▸ **WHAT THIS TASK INVOLVES**
Every line of the records that holds the word "star" should be copied out.

Data extracted from a collection
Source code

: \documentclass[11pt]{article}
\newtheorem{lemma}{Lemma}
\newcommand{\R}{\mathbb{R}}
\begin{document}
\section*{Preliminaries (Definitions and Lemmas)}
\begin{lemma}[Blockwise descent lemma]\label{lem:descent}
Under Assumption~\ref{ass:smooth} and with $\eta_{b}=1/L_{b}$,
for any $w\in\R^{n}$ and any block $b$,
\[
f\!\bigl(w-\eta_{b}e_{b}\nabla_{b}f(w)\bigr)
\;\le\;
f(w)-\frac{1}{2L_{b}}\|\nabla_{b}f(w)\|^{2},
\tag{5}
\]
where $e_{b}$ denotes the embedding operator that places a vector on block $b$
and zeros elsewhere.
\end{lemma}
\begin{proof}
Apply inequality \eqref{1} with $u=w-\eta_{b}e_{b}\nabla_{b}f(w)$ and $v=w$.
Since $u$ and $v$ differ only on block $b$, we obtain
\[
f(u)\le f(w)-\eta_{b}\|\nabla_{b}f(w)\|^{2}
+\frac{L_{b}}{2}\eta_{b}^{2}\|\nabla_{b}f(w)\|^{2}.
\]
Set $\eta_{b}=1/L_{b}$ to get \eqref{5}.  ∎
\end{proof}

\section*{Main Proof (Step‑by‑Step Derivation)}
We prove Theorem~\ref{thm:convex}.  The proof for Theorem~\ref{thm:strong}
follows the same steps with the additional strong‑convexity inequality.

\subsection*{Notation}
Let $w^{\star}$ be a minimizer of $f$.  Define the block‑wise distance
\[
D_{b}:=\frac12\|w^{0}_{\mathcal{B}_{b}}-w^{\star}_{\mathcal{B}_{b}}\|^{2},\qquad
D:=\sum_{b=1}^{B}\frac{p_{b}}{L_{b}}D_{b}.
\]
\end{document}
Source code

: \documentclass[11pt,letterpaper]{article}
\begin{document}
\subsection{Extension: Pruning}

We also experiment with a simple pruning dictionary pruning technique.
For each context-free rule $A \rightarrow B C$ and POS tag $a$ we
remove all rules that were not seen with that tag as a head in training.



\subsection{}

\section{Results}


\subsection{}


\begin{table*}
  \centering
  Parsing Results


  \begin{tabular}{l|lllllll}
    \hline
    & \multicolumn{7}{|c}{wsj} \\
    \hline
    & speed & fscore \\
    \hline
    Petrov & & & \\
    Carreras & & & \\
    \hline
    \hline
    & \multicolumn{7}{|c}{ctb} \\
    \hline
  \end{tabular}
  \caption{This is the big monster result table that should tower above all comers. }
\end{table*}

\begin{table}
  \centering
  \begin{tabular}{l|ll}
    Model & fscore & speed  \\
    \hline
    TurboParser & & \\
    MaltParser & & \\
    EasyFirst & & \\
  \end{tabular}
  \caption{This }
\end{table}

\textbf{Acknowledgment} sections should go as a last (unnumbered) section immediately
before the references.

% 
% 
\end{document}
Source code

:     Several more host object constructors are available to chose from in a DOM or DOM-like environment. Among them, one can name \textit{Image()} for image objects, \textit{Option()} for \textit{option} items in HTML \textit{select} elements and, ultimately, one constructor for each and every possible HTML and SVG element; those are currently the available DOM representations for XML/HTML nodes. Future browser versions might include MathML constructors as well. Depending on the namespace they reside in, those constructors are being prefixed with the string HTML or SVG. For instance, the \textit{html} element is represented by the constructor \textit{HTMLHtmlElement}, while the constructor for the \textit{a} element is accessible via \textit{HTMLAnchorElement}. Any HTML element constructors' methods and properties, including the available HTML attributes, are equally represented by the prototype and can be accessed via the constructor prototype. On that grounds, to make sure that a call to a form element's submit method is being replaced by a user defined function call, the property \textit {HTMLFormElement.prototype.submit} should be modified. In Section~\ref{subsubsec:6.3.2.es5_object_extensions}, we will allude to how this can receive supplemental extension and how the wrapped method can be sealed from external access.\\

▸ **SOLVED EXERCISE**
Let $w^{\star}$ be a minimizer of $f$.  Define the block‑wise distance
D_{b}:=\frac12\|w^{0}_{\mathcal{B}_{b}}-w^{\star}_{\mathcal{B}_{b}}\|^{2},\qquad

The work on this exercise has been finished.